### [WORKING DATA]
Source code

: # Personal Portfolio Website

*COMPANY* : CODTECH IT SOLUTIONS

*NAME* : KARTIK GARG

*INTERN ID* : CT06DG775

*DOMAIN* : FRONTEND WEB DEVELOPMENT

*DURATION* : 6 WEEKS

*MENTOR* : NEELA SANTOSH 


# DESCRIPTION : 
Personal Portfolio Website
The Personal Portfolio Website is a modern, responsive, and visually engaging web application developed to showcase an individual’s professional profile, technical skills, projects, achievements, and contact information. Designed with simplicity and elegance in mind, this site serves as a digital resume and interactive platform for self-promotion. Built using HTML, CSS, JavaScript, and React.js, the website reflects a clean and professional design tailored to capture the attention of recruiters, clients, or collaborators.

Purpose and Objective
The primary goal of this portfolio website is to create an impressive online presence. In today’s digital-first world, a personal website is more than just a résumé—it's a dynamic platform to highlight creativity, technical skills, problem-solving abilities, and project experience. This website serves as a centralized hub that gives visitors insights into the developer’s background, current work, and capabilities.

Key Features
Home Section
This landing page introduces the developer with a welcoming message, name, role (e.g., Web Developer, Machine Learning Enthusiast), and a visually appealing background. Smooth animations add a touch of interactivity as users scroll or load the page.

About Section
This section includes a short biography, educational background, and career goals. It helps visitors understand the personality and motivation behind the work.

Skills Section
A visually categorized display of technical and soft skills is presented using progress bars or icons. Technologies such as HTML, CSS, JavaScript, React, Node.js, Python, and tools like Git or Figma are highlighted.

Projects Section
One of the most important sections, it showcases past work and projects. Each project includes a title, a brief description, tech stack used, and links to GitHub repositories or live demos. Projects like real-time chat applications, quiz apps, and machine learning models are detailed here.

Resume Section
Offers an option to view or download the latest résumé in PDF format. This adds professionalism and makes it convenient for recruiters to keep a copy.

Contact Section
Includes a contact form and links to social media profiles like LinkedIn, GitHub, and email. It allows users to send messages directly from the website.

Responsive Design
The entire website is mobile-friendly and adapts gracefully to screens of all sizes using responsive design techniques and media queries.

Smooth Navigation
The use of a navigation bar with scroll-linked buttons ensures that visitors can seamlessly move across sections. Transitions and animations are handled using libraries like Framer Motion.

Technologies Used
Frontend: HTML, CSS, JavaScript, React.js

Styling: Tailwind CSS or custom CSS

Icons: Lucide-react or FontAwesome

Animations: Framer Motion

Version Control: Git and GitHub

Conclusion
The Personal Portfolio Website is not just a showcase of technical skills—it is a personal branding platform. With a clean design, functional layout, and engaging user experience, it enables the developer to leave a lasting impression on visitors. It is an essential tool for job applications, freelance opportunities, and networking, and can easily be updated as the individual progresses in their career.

--

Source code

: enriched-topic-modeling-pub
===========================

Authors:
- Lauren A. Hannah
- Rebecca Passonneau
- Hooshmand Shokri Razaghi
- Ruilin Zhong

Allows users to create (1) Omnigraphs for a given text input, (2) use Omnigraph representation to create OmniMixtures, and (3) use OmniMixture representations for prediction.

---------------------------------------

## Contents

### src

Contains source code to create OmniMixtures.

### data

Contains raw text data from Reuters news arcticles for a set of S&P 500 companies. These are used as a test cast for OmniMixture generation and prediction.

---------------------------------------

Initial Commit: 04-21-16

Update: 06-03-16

==

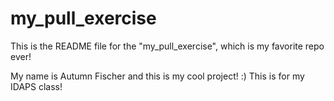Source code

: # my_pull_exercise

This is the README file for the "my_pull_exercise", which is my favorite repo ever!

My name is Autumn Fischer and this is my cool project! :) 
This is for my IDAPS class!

### [WORK REQUIRED]
From the records above, pull out every line containing the word "Framer".

### [OUTPUT OF THE TASK]
The use of a navigation bar with scroll-linked buttons ensures that visitors can seamlessly move across sections. Transitions and animations are handled using libraries like Framer Motion.
Animations: Framer Motion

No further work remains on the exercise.